▶ **Task prompt**:
In the records below, find the line that contains "######3 - Add RailsBricks" and the line that contains "## Tutorial", then retype exactly those two lines and every line between them.

Stored data
□ □ □ □ □

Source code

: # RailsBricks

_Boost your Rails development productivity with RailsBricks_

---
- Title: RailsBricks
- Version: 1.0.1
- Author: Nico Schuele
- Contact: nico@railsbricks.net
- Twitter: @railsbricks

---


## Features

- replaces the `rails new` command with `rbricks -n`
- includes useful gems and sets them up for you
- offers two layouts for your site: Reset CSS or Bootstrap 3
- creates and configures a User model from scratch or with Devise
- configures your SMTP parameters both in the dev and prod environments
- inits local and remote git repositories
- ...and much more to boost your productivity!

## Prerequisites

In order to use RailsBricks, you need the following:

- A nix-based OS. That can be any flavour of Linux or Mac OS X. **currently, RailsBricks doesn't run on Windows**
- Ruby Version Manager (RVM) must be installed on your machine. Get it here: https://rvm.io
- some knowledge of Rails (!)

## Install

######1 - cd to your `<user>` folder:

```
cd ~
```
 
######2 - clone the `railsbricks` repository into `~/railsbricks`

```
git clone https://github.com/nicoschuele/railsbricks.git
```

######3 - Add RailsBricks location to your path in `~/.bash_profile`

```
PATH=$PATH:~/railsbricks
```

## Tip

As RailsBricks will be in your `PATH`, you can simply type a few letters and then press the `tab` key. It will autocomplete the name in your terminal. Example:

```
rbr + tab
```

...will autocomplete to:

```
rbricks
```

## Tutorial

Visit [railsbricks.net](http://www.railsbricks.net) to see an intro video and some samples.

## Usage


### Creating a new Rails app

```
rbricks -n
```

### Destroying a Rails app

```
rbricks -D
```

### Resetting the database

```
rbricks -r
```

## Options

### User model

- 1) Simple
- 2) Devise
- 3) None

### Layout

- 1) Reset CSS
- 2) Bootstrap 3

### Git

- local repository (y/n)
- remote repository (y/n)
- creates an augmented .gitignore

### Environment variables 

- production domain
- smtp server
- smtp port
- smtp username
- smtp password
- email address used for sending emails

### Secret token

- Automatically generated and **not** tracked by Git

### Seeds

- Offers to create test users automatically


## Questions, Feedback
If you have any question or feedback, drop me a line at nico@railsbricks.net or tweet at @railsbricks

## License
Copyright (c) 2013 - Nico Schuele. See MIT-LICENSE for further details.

□ □ □ □ □

▶ **Your response**:
######3 - Add RailsBricks location to your path in `~/.bash_profile`

```
PATH=$PATH:~/railsbricks
```

## Tip

As RailsBricks will be in your `PATH`, you can simply type a few letters and then press the `tab` key. It will autocomplete the name in your terminal. Example:

```
rbr + tab
```

...will autocomplete to:

```
rbricks
```

## Tutorial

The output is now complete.